Nous adorons déambuler sur les marchés, que ce soit en France où partout dans le monde, c’est très représentatif de leur mode de vie, de leurs coutumes, c’est souvent bruyant, mais tellement expressif. Toutes les classes sociales, jeunes, vieux, hommes, femmes, enfants sont là. Bien évidemment on vous interpelle pour vendre, mais nous nous sentons jamais oppressés que ce soit ici ou ailleurs, il y a toujours un sourire et la de bienveillance, et l’insistance reste très modérée.

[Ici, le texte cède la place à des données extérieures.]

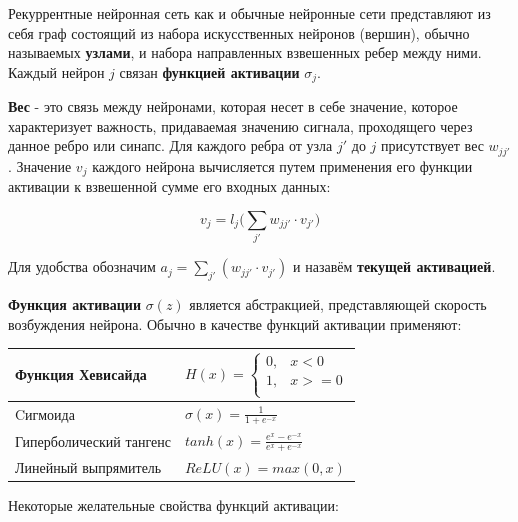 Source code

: \documentclass[a4paper,russian]{article}
\begin{document}
	Рекуррентные нейронная сеть как и обычные нейронные сети представляют из себя граф состоящий из набора искусственных нейронов (вершин), обычно называемых \textbf{узлами}, и набора направленных взвешенных ребер между ними. Каждый нейрон $j$ связан \textbf{функцией активации} $\sigma_j$.
	
	\textbf{Вес} - это связь между нейронами, которая несет в себе значение, которое характеризует важность, придаваемая значению сигнала, проходящего через данное ребро или синапс. Для каждого ребра от узла $j'$ до $j$ присутствует вес $w_{jj'}$. Значение $v_j$ каждого нейрона вычисляется путем применения его функции активации к взвешенной сумме его входных данных: 
	
	$$v_j = l_j\bigg(\sum_{j'} w_{jj'} \cdot v_{j'}\bigg)$$
	
	Для удобства обозначим $a_j = \sum_{j'} (w_{jj'} \cdot v_{j'})$ и назавём \textbf{текущей активацией}. 
	
	\textbf{Функция активации} $\sigma(z)$ является абстракцией, представляющей скорость возбуждения нейрона. Обычно в качестве функций активации применяют:
	
	\begin{table}[h]
		\centering
		\begin{tabular}{|l|l|} 
			\hline
			Функция Хевисайда       &   
			$ H(x) = 
			\begin{cases}
				0, & x < 0 \\
				1, & x >= 0 \\
			\end{cases}$ \\ 
			\hline
			Cигмоида                &  $\sigma(x) = \frac{1}{1 + e^{-x}}$ \\ 
			\hline
			Гиперболический тангенс &  $tanh(x) = \frac{e^x - e^{-x}}{e^x + e^{-x}}$ \\ 
			\hline
			Линейный выпрямитель    &  $ReLU(x) = max(0, x)$ \\
			\hline
		\end{tabular}
	\end{table}

	\clearpage
	
	Некоторые желательные свойства функций активации:
	
\end{document}

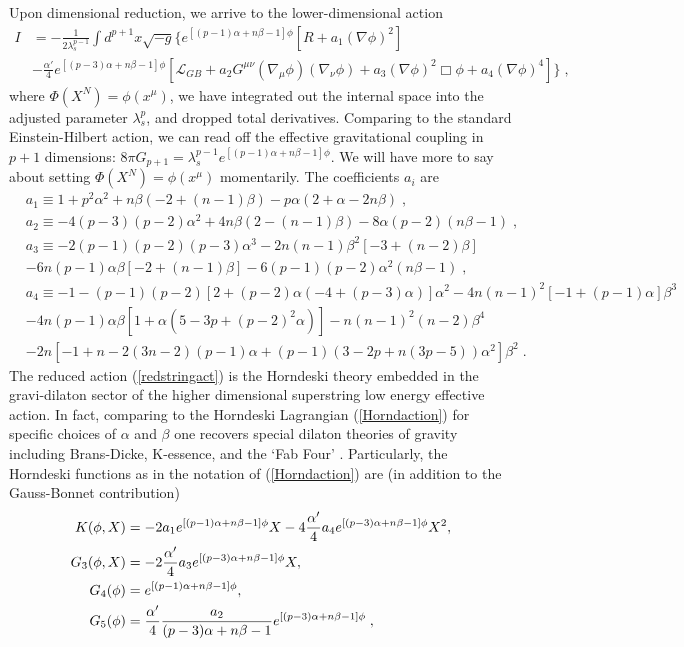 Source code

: \documentclass[amsmath,amssymb,11pt]{article}
\newcommand{\beq}{\begin{equation}}
\newcommand{\eeq}{\end{equation}}
\begin{document}
Upon dimensional reduction, we arrive to the lower-dimensional action \cite{Easson:2020bgk}
\beq 
\begin{split}
 I&=-\frac{1}{2\lambda^{p-1}_{s}}\int d^{p+1}x\sqrt{-g}\biggr\{e^{[(p-1)\alpha+n\beta-1]\phi}\left[R+a_{1}(\nabla\phi)^{2}\right]\\
&-\frac{\alpha'}{4}e^{[(p-3)\alpha+n\beta-1]\phi}\left[\mathcal{L}_{GB}+a_{2}G^{\mu\nu}(\nabla_{\mu}\phi)(\nabla_{\nu}\phi)+a_{3}(\nabla\phi)^{2}\Box\phi+a_{4}(\nabla\phi)^{4}\right]\biggr\}\;,
\end{split} 
\label{redstringact}\eeq
where $\Phi(X^{N})=\phi(x^{\mu})$, we have integrated out the internal space into the adjusted parameter $\lambda^{p}_{s}$, and dropped total derivatives. Comparing to the standard Einstein-Hilbert action, we can read off the effective gravitational coupling in $p+1$ dimensions: $8\pi G_{p+1}=\lambda^{p-1}_{s}e^{[(p-1)\alpha+n\beta-1]\phi}$. We will have more to say about setting $\Phi(X^{N})=\phi(x^{\mu})$ momentarily. The coefficients $a_{i}$ are 
\beq\label{ais}
\begin{split}
&a_{1}\equiv 1+p^{2}\alpha^{2}+n\beta(-2+(n-1)\beta)-p\alpha(2+\alpha-2n\beta) \;,\\
&a_{2}\equiv -4(p-3)(p-2)\alpha^{2}+4n\beta(2-(n-1)\beta)-8\alpha(p-2)(n\beta-1)\;,\\
&a_{3}\equiv-2(p-1)(p-2)(p-3)\alpha^{3}-2n(n-1)\beta^{2}[-3+(n-2)\beta]\\
&-6n(p-1)\alpha\beta[-2+(n-1)\beta]-6(p-1)(p-2)\alpha^{2}(n\beta-1)\;,\\
&a_{4}\equiv-1-(p-1)(p-2)[2+(p-2)\alpha(-4+(p-3)\alpha)]\alpha^{2}-4n(n-1)^{2}[-1+(p-1)\alpha]\beta^{3}\\
&-4n(p-1)\alpha\beta[1+\alpha(5-3p+(p-2)^{2}\alpha)]-n(n-1)^{2}(n-2)\beta^{4}\\
&-2n[-1+n-2(3n-2)(p-1)\alpha+(p-1)(3-2p+n(3p-5))\alpha^{2}]\beta^{2}\;.
\end{split}
\eeq
The reduced action (\ref{redstringact}) is the Horndeski theory embedded in the gravi-dilaton sector of the higher dimensional superstring low energy effective action. In fact, comparing to the Horndeski Lagrangian (\ref{Horndaction}) for specific choices of $\alpha$ and $\beta$ one recovers special dilaton theories of gravity including Brans-Dicke, K-essence, and the `Fab Four'  \cite{Easson:2020bgk}. Particularly, the Horndeski functions as in the notation of (\ref{Horndaction}) are (in addition to the Gauss-Bonnet contribution)
    \begin{equation}
    \begin{split}
        K(\phi,X)&=-2a_1e^{[(p-1)\alpha+n\beta-1]\phi}X-4\frac{\alpha'}{4}a_4e^{[(p-3)\alpha+n\beta-1]\phi}X^2, \\
        G_3(\phi,X)&= -2\frac{\alpha'}{4}a_3e^{[(p-3)\alpha+n\beta-1]\phi}X, \\
        G_4(\phi)&=e^{[(p-1)\alpha+n\beta-1]\phi}, \\
        G_5(\phi) &=\frac{\alpha'}{4}\frac{a_2}{(p-3)\alpha+n\beta-1}e^{[(p-3)\alpha+n\beta-1]\phi}\;,
    \end{split}
\label{eq:formfactshorn}\end{equation}
\end{document}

Le reste de la journée nous permet de découvrir le centre ville, qui au demeurant semble être bien plus moderne, que l’impression que nous avions eu la veille, nous sommes dans les beaux quartiers.
Forcément pour le coup les cartes et menus sont traduits en Anglais, et nous rencontrons davantage de personnes avec qui communiquer.
Quelques jeunes parlent l’Anglais, ce qui sont scolarisés, mais également quelques anciens à qui il reste des bribes de l’importante colonisation devenue l’Indochine Française en 1887.
Il faut savoir que la France à diriger le Vietnam comme une colonie jusqu’à la défaite de la France dans la guerre d’Indochine et la proclamation de l’indépendance du Pays en 1954.
Ce n’est pas si loin que ça et le Français tend à disparaitre, mais nous sommes surpris de temps à autre, à être interpeller par un vieux monsieur ou une vielle dame ravis de converser en Français.
Dans l’après midi nous prendrons les services d’un batelier en quête de touristes, afin de faire une petite balade sur le Mékong.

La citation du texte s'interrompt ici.